I want to say a big thanks to all my guests from season 1 - Mike, Bella, Martha, & Donna.  I’m so thankful you were all willing to come talk with me about life and some of your passions, to share from your experiences.  Those were some of my favorite episodes for this first season.  So you may be wondering where the podcast goes from here.  Plans are in the works for season 2 which will include more great interviews with others about their own spiritual journeys, their soul sojourns through life.  And I’ll keep unpacking some of the issues from fundamentalism that have impacted my life and continue to impact so many.  I plan to take a little break for summer fun and trips and to work on getting some podcasts recorded and ready to role of for season 2 which will be coming out in August.  I hope you will join us then as we continue this journey together.

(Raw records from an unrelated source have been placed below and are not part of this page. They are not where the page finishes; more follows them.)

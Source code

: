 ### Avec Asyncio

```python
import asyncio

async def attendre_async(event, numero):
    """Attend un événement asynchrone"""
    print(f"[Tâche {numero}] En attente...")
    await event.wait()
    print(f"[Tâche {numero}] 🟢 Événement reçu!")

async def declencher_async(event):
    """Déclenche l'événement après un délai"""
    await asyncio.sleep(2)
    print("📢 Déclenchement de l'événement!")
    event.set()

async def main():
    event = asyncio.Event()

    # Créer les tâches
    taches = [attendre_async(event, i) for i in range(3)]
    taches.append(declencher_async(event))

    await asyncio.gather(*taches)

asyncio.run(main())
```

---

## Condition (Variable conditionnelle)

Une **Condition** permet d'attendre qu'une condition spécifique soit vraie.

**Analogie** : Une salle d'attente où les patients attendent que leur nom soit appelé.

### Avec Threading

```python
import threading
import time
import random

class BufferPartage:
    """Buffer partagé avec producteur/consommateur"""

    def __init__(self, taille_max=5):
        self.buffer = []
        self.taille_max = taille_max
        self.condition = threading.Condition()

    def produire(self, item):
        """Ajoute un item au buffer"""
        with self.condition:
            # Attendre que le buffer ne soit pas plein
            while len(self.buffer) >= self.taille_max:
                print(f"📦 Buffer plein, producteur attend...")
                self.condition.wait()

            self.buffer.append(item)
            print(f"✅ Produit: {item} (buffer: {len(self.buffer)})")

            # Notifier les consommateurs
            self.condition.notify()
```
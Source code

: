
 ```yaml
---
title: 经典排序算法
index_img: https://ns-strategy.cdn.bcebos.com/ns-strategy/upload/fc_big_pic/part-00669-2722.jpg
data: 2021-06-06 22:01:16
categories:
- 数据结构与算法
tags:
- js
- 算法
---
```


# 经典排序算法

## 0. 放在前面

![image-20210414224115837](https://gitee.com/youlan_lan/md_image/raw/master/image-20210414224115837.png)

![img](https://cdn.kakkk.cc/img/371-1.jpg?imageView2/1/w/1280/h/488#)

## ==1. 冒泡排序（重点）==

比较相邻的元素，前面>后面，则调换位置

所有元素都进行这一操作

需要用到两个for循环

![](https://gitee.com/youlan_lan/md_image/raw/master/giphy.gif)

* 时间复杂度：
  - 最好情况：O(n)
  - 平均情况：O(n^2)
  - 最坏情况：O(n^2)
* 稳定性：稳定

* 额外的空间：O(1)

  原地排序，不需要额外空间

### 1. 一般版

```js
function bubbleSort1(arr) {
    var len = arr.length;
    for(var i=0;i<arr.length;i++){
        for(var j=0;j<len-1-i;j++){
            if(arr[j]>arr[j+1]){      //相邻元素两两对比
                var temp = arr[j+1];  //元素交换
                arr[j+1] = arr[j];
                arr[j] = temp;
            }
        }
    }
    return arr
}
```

To all who listened to this first season - a big thanks to you.  I have been honored to have many tell me they are enjoying listening to the podcast.  I so appreciate you taking the time to listen and joining me on this journey in your own way. I do hope that throughout this first season you were encouraged to think about some things in a different ways and expand your own perspective on the various topics that were explored. I hope you’ll come back in August and join me for season 2 of Soul Sojourn as we continue to explore the journey of soul. I look forward to what is to come, what stops we’ll take along the journey together.  I’ll see you at the next stop.